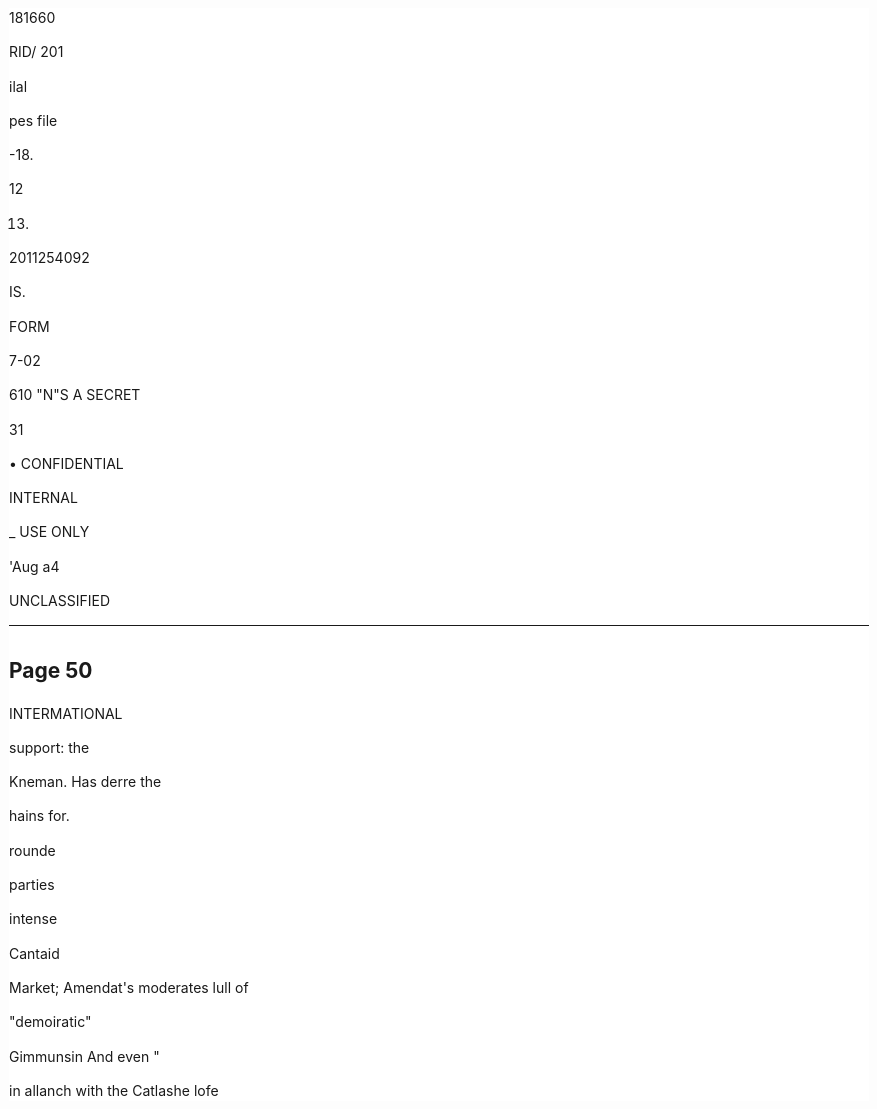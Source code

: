 181660

RID/ 201

ilal

pes file

-18.

12

13.

2011254092

IS.

FORM

7-02

610 "N"S A SECRET

31

• CONFIDENTIAL

INTERNAL

_ USE ONLY

'Aug a4

UNCLASSIFIED

---

## Page 50

INTERMATIONAL

support: the

Kneman. Has derre the

hains for.

rounde

parties

intense

Cantaid

Market; Amendat's moderates lull of

"demoiratic"

Gimmunsin And even "

in allanch with the Catlashe lofe
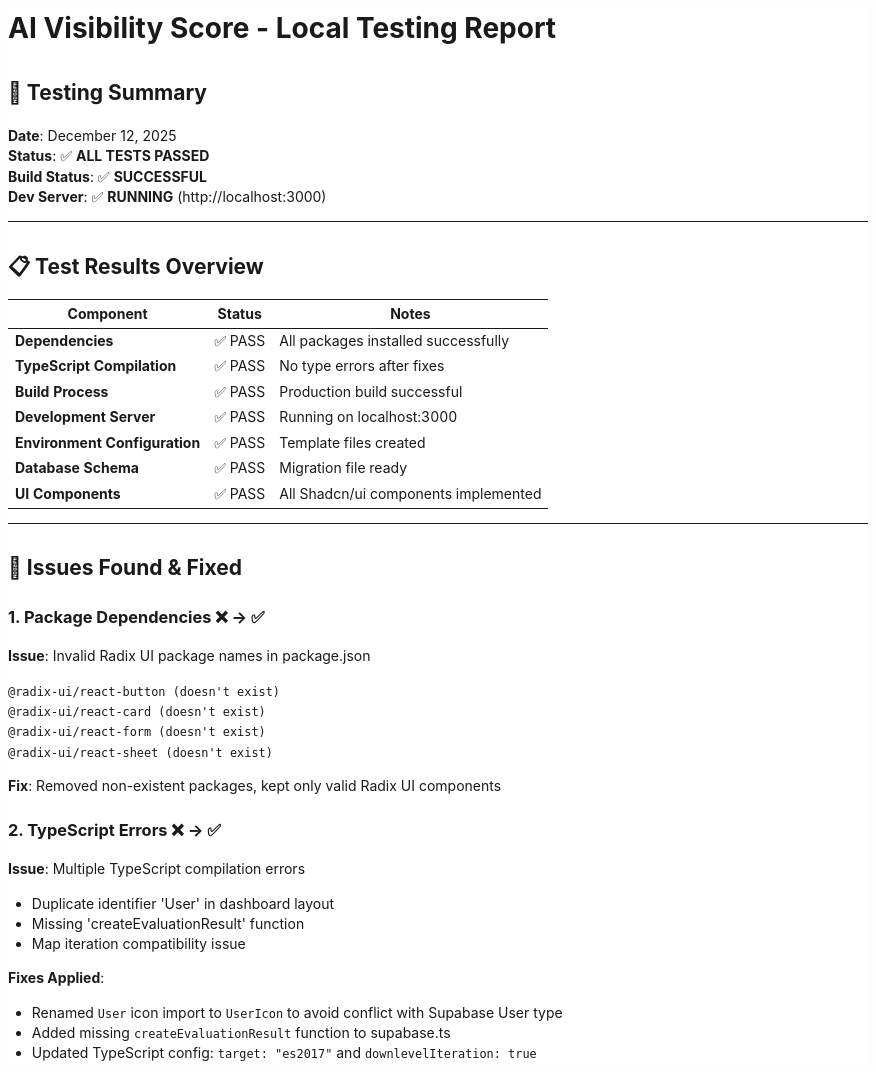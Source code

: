 # AI Visibility Score - Local Testing Report

## 🎯 **Testing Summary**

**Date**: December 12, 2025  
**Status**: ✅ **ALL TESTS PASSED**  
**Build Status**: ✅ **SUCCESSFUL**  
**Dev Server**: ✅ **RUNNING** (http://localhost:3000)  

---

## 📋 **Test Results Overview**

| Component | Status | Notes |
|-----------|--------|-------|
| **Dependencies** | ✅ PASS | All packages installed successfully |
| **TypeScript Compilation** | ✅ PASS | No type errors after fixes |
| **Build Process** | ✅ PASS | Production build successful |
| **Development Server** | ✅ PASS | Running on localhost:3000 |
| **Environment Configuration** | ✅ PASS | Template files created |
| **Database Schema** | ✅ PASS | Migration file ready |
| **UI Components** | ✅ PASS | All Shadcn/ui components implemented |

---

## 🔧 **Issues Found & Fixed**

### 1. **Package Dependencies** ❌ → ✅
**Issue**: Invalid Radix UI package names in package.json
```
@radix-ui/react-button (doesn't exist)
@radix-ui/react-card (doesn't exist)
@radix-ui/react-form (doesn't exist)
@radix-ui/react-sheet (doesn't exist)
```
**Fix**: Removed non-existent packages, kept only valid Radix UI components

### 2. **TypeScript Errors** ❌ → ✅
**Issue**: Multiple TypeScript compilation errors
- Duplicate identifier 'User' in dashboard layout
- Missing 'createEvaluationResult' function
- Map iteration compatibility issue

**Fixes Applied**:
- Renamed `User` icon import to `UserIcon` to avoid conflict with Supabase User type
- Added missing `createEvaluationResult` function to supabase.ts
- Updated TypeScript config: `target: "es2017"` and `downlevelIteration: true`
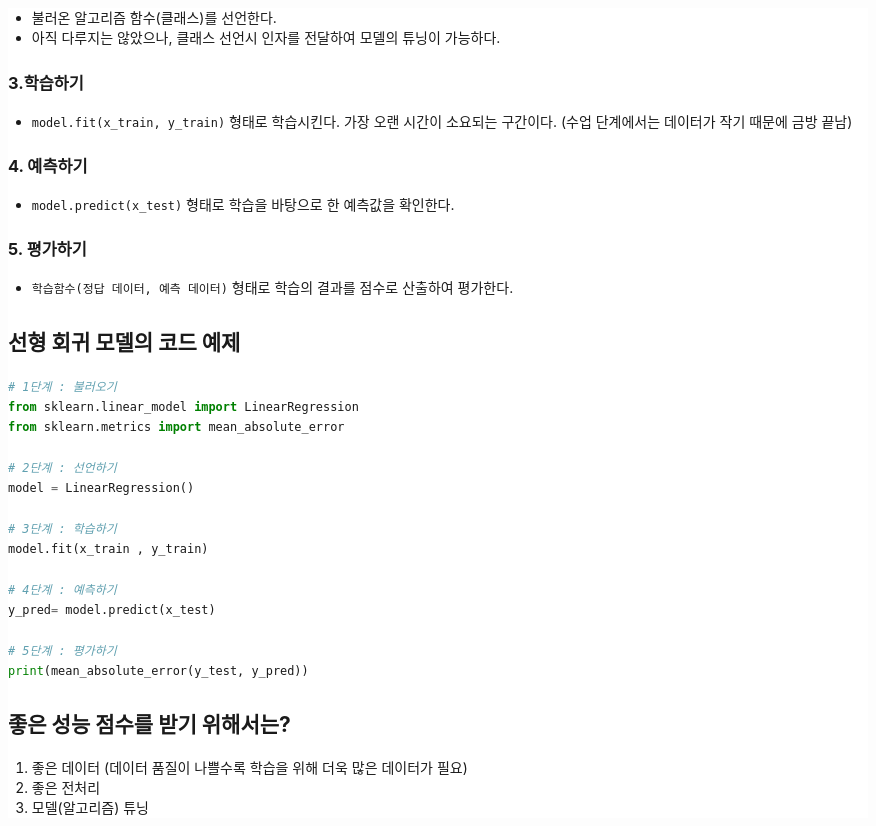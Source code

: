 - 불러온 알고리즘 함수(클래스)를 선언한다.
- 아직 다루지는 않았으나, 클래스 선언시 인자를 전달하여 모델의 튜닝이 가능하다.

### 3.학습하기

- `model.fit(x_train, y_train)` 형태로 학습시킨다.
가장 오랜 시간이 소요되는 구간이다. (수업 단계에서는 데이터가 작기 때문에 금방 끝남)

### 4. 예측하기

- `model.predict(x_test)` 형태로 학습을 바탕으로 한 예측값을 확인한다.

### 5. 평가하기

- `학습함수(정답 데이터, 예측 데이터)` 형태로 학습의 결과를 점수로 산출하여 평가한다.

## 선형 회귀 모델의 코드 예제

```python
# 1단계 : 불러오기
from sklearn.linear_model import LinearRegression
from sklearn.metrics import mean_absolute_error

# 2단계 : 선언하기
model = LinearRegression()

# 3단계 : 학습하기
model.fit(x_train , y_train)

# 4단계 : 예측하기
y_pred= model.predict(x_test)

# 5단계 : 평가하기
print(mean_absolute_error(y_test, y_pred))
```

## 좋은 성능 점수를 받기 위해서는?

1. 좋은 데이터 (데이터 품질이 나쁠수록 학습을 위해 더욱 많은 데이터가 필요)
2. 좋은 전처리
3. 모델(알고리즘) 튜닝

        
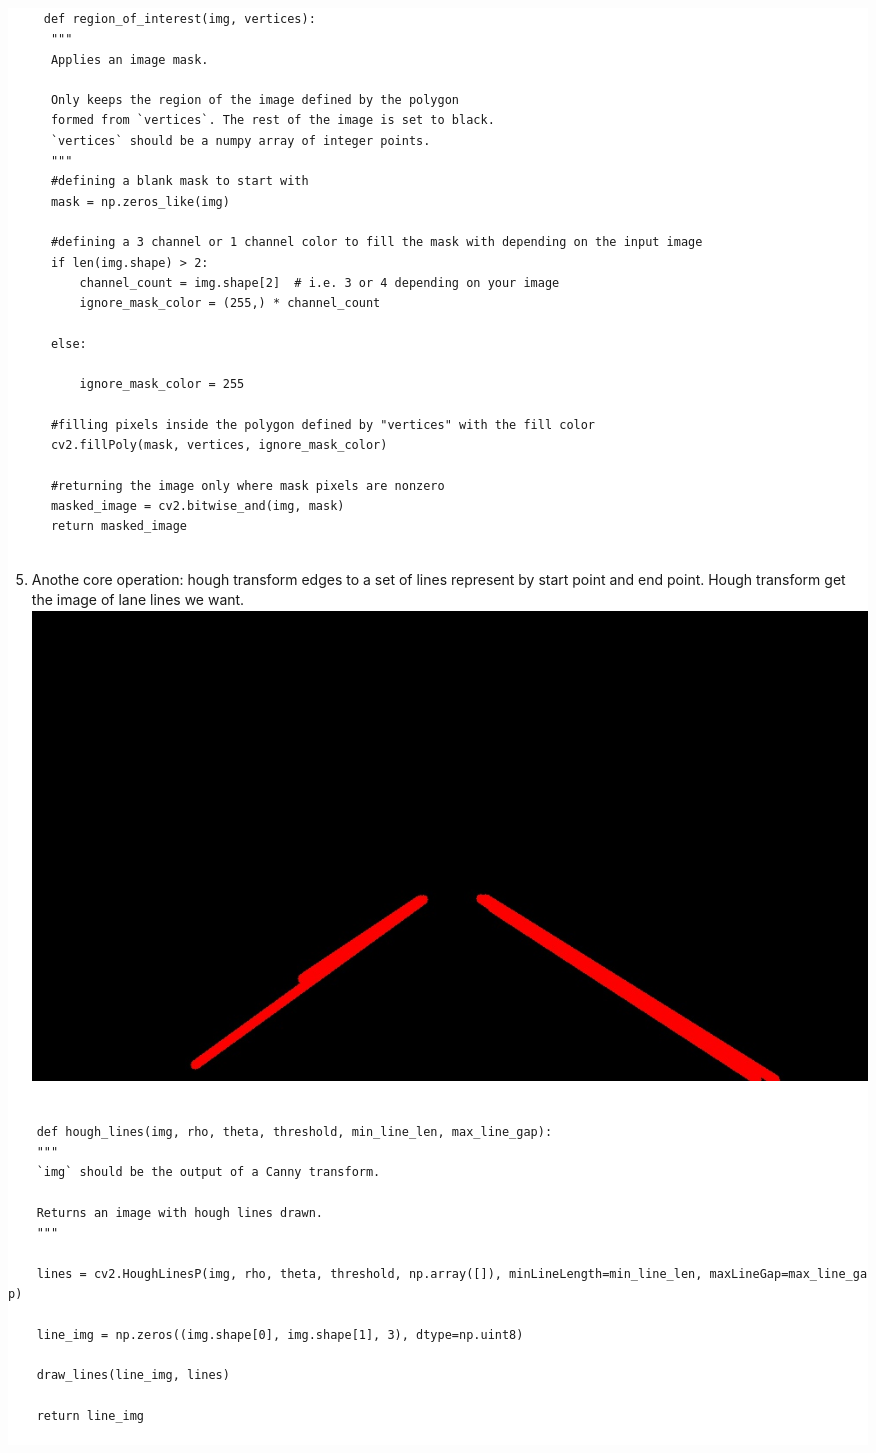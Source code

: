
```
     def region_of_interest(img, vertices):
      """
      Applies an image mask.

      Only keeps the region of the image defined by the polygon
      formed from `vertices`. The rest of the image is set to black.
      `vertices` should be a numpy array of integer points.
      """
      #defining a blank mask to start with
      mask = np.zeros_like(img)   

      #defining a 3 channel or 1 channel color to fill the mask with depending on the input image
      if len(img.shape) > 2:
          channel_count = img.shape[2]  # i.e. 3 or 4 depending on your image
          ignore_mask_color = (255,) * channel_count
          
      else:
      
          ignore_mask_color = 255

      #filling pixels inside the polygon defined by "vertices" with the fill color    
      cv2.fillPoly(mask, vertices, ignore_mask_color)

      #returning the image only where mask pixels are nonzero
      masked_image = cv2.bitwise_and(img, mask)
      return masked_image


```

5. Anothe core operation: hough transform edges to a set of lines represent by start point and end point. Hough transform get the image of lane lines we want.
![alt text][image6]  

```

    def hough_lines(img, rho, theta, threshold, min_line_len, max_line_gap):
    """
    `img` should be the output of a Canny transform.
        
    Returns an image with hough lines drawn.
    """
    
    lines = cv2.HoughLinesP(img, rho, theta, threshold, np.array([]), minLineLength=min_line_len, maxLineGap=max_line_gap)
    
    line_img = np.zeros((img.shape[0], img.shape[1], 3), dtype=np.uint8)
    
    draw_lines(line_img, lines)
    
    return line_img
    
```


[//]: # (Image References)
[image1]: ./test_images_output/origin.jpg "origin"
[image2]: ./test_images_output/gray.jpg "gray"
[image3]: ./test_images_output/blur.jpg "blur"
[image4]: ./test_images_output/edges.jpg "edges"
[image5]: ./test_images_output/roi.jpg "roi"
[image6]: ./test_images_output/lines.jpg "lines"
[image7]: ./test_images_output/result.jpg "result"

-*-*-

Try it => Filter the entries by the string "edges" and copy each matching line.

Written solution =>
5. Anothe core operation: hough transform edges to a set of lines represent by start point and end point. Hough transform get the image of lane lines we want.
[image4]: ./test_images_output/edges.jpg "edges"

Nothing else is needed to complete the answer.